Vancomycin

نوفمبر 21, 2015

Drug-drug interaction of Vancomycin

Vancomycin ↔ Tenofovir

Tenofovir may cause kidney problems, and combining it with other medications that can also affect the kidney such as vancomycin may increase that risk.

Vancomycin ↔ Adefovir

Adefovir may cause kidney problems, and combining it with other medications that can also affect the kidney such as vancomycin may increase that risk. You may need a dose adjustment or more frequent monitoring by your doctor to safely use both medications.

Vancomycin ↔ Tacrolimus

Vancomycin may cause kidney problems, and combining it with other medications that can also affect the kidney such as tacrolimus may increase that risk. You may need a dose adjustment or more frequent monitoring by your doctor to safely use both medications.

Vancomycin ↔ Botulism immune globulin

Botulism immune globulin may cause kidney problems, and combining it with other medications that can also affect the kidney such as vancomycin may increase that risk. You may need a dose adjustment or more frequent monitoring by your doctor to safely use both medications.

Vancomycin ↔ Cytomegalovirus immune globulin

Cytomegalovirus immune globulin may cause kidney problems, and combining it with other medications that can also affect the kidney such as vancomycin may increase that risk. You may need a dose adjustment or more frequent monitoring by your doctor to safely use both medications.

Vancomycin ↔ Deferasirox

Deferasirox may cause kidney problems, and combining it with other medications that can also affect the kidney such as vancomycin may increase that risk. You may need a dose adjustment or more frequent monitoring by your doctor to safely use both medications.

Vancomycin ↔ Metformin

Using metFORMIN together with vancomycin may increase the effects of metFORMIN. You should monitor your blood glucose and contact your doctor if you experience weakness, increasing sleepiness, slow heart rate, cold feeling, muscle pain, shortness of breath, stomach pain, feeling light-headed, and fainting. You may need a dose adjustment and you may need to check your blood sugar more often to safely use both medications.

Vancomycin ↔ Amikacin

Using amikacin together with vancomycin may be harmful to your kidneys and cause nerve damage leading to hearing loss.

Vancomycin ↔ Amphotericin b

Using amphotericin B together with vancomycin can increase the risk of kidney and inner ear damage. These effects may be more likely to occur in older adults or those with preexisting kidney problems or dehydration, or when high dosages of one or both medications are used.

Vancomycin ↔ Kanamycin or Gentamicin

Using vancomycin together with kanamycin or Gentamicin may be harmful to your kidneys and cause nerve damage leading to hearing loss.

Vancomycin ↔Cholestyramine and colestipol

The following interaction applies only if you are receiving vancomycin orally: cholestyramine may interfere with the absorption of vancomycin when these medications are taken at the same time. This may reduce the blood levels and effects of vancomycin. To prevent or minimize the interaction, vancomycin should be taken at least 1 hour before or 4 to 6 hours after the cholestyramine dose.

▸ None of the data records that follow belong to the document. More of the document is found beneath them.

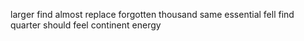 larger find almost replace forgotten thousand same essential fell find quarter should feel continent energy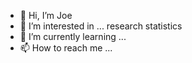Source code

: - 👋 Hi, I’m Joe
- 👀 I’m interested in ... research statistics
- 🌱 I’m currently learning ... 
- 📫 How to reach me ... 

<!---
jfaski/jfaski is a ✨ special ✨ repository because its `README.md` (this file) appears on your GitHub profile.
You can click the Preview link to take a look at your changes.
--->
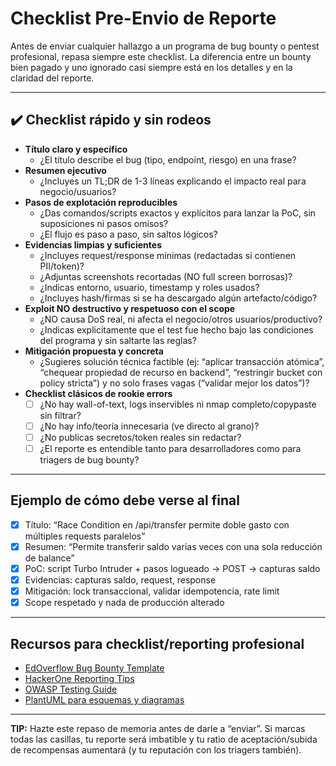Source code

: # Checklist Pre-Envio de Reporte

Antes de enviar cualquier hallazgo a un programa de bug bounty o pentest profesional, repasa siempre este checklist. La diferencia entre un bounty bien pagado y uno ignorado casi siempre está en los detalles y en la claridad del reporte.

---

## ✔️ Checklist rápido y sin rodeos

- **Título claro y específico**
  - ¿El título describe el bug (tipo, endpoint, riesgo) en una frase?
- **Resumen ejecutivo**
  - ¿Incluyes un TL;DR de 1-3 líneas explicando el impacto real para negocio/usuarios?
- **Pasos de explotación reproducibles**
  - ¿Das comandos/scripts exactos y explícitos para lanzar la PoC, sin suposiciones ni pasos omisos?
  - ¿El flujo es paso a paso, sin saltos lógicos?
- **Evidencias limpias y suficientes**
  - ¿Incluyes request/response mínimas (redactadas si contienen PII/token)?
  - ¿Adjuntas screenshots recortadas (NO full screen borrosas)?
  - ¿Indicas entorno, usuario, timestamp y roles usados?
  - ¿Incluyes hash/firmas si se ha descargado algún artefacto/código?
- **Exploit NO destructivo y respetuoso con el scope**
  - ¿NO causa DoS real, ni afecta el negocio/otros usuarios/productivo?
  - ¿Indicas explicitamente que el test fue hecho bajo las condiciones del programa y sin saltarte las reglas?
- **Mitigación propuesta y concreta**
  - ¿Sugieres solución técnica factible (ej: “aplicar transacción atómica”, “chequear propiedad de recurso en backend”, “restringir bucket con policy stricta”) y no solo frases vagas (“validar mejor los datos”)?
- **Checklist clásicos de rookie errors**
  - [ ]  ¿No hay wall-of-text, logs inservibles ni nmap completo/copypaste sin filtrar?
  - [ ]  ¿No hay info/teoría innecesaria (ve directo al grano)?
  - [ ]  ¿No publicas secretos/token reales sin redactar?
  - [ ]  ¿El reporte es entendible tanto para desarrolladores como para triagers de bug bounty?

---

## Ejemplo de cómo debe verse al final

- [X]  Título: “Race Condition en /api/transfer permite doble gasto con múltiples requests paralelos”
- [X]  Resumen: “Permite transferir saldo varias veces con una sola reducción de balance”
- [X]  PoC: script Turbo Intruder + pasos logueado → POST → capturas saldo
- [X]  Evidencias: capturas saldo, request, response
- [X]  Mitigación: lock transaccional, validar idempotencia, rate limit
- [X]  Scope respetado y nada de producción alterado

---

## Recursos para checklist/reporting profesional

- [EdOverflow Bug Bounty Template](https://github.com/EdOverflow/bugbounty-report-template)
- [HackerOne Reporting Tips](https://www.hackerone.com/blog/how-write-good-vulnerability-report)
- [OWASP Testing Guide](https://owasp.org/www-project-web-security-testing-guide/)
- [PlantUML para esquemas y diagramas](https://plantuml.com/markdown)

---

**TIP:** Hazte este repaso de memoria antes de darle a “enviar”. Si marcas todas las casillas, tu reporte será imbatible y tu ratio de aceptación/subida de recompensas aumentará (y tu reputación con los triagers también).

Drug-food interaction of Vancomycin

There are no restrictions on food, drink, or activities while taking vancomycin unless your doctor tells you otherwise.

Drug-disease interaction

Vancomycin ↔ Ototoxicity

Intravenous use of vancomycin may cause damage to the auditory branch of the eighth cranial nerve. Permanent hearing loss has been reported. Tinnitus sometimes precedes the onset of deafness, which may progress despite withdrawal of the drug. Therapy with vancomycin, particularly if prolonged (> 10 days), should be administered cautiously in patients with preexisting auditory impairment or tinnitus, since it may delay the recognition or confound the diagnosis of a drug-induced ototoxic effect.

Vancomycin ↔ Renal Dysfunction

Therapy with vancomycin should be administered cautiously at reduced dosages in patients with renal impairment, since they may be at increased risk for oto- and nephrotoxicity due to drug accumulation.

Vancomycin ↔ Colitis

Antibiotic therapy can alter the normal flora of the colon and permit overgrowth of Clostridium difficile, whose toxin is believed to be a primary cause of antibiotic-associated colitis. Therapy with broad-spectrum antibiotics and other agents with significant antibacterial activity should be administered cautiously in patients with a history of gastrointestinal diseases, particularly colitis.

Vancomycin ↔ Neutropenia

Reversible neutropenia has been reported occasionally with intravenous use of vancomycin, usually starting one week or more after initiation of therapy or after a total dosage of more than 25 g. Patients with preexisting neutropenia should be monitored closely during vancomycin therapy for further decreases in leukocyte counts, and therapy discontinued if appropriate.

Oral Vancomycin ↔ GI Inflammation

Therapy with oral vancomycin should be administered cautiously in patients with inflammatory or ulcerative gastrointestinal diseases because of the potential for enhanced absorption of the drug.